In warm climates, you can die of hyperthermia or heatstroke if you don’t have access to shade and water for hydration. Prevent hyperthermia by taking frequent breaks while taking part in physical activities. Wear cool clothing and drink lots of water to stay hydrated.
In cold climates, you can die of hypothermia very quickly if you get drenched. Even if you are dry, as your body temperature plummets below what is necessary to maintain normal metabolism, you can still die of hypothermia.
A shelter can help you stay warm in cold environments in several ways. First, it will keep the wind from having a pronounced effect on you. It can even prevent the wind from reaching you entirely. Even a gentle breeze in cold weather can quickly strip heat away from your body.

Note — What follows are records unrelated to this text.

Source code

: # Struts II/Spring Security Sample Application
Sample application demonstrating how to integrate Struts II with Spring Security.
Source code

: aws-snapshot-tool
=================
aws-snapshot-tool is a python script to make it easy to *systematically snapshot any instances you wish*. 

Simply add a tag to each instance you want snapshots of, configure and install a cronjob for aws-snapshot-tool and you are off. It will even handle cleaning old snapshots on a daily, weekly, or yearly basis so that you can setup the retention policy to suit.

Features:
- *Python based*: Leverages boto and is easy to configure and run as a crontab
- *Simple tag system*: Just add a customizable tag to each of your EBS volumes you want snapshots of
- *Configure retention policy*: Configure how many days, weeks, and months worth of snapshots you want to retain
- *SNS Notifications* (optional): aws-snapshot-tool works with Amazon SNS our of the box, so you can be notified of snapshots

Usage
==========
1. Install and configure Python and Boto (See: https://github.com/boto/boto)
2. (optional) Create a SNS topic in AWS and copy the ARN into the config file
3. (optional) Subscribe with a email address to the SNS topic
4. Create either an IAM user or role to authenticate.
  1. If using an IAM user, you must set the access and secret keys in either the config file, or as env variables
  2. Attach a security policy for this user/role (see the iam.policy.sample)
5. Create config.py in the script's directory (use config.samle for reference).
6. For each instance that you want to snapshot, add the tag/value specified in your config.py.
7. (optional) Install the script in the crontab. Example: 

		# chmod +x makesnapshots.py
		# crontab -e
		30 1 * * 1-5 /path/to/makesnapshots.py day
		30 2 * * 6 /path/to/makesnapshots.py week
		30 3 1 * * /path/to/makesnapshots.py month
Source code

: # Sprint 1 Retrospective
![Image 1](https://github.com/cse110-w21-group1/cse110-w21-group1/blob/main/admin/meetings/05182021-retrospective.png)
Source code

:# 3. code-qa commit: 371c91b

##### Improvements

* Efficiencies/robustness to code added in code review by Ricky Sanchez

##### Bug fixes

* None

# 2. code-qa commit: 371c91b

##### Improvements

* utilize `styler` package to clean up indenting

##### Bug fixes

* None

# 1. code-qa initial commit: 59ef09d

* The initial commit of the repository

Second, a properly designed cold weather shelter will help trap air in a small volume around your body. This helps create a microclimate that will be warmer than the outside air. (Related: Heat, shelter and survival: 22 Winter safety tips for preppers.)
You can stay warm inside your shelter even if the weather outside is cold if you have weather-appropriate clothing, a sleeping bag and a campfire.
Since cold weather is disproportionately responsible for exposure deaths, if you are heading to or living in a cold weather environment or in an environment where nighttime temperatures can drop very low, practice building cold weather shelters using different materials in your survival kit and using materials around you.
Hot weather brings its own challenges to survival, and you will need shelter to protect yourself from the effects of too much sun. If your body temperature climbs too high and stays there for too long, arid climates can increase your risk of heat stroke, which can be just as fatal as hypothermia.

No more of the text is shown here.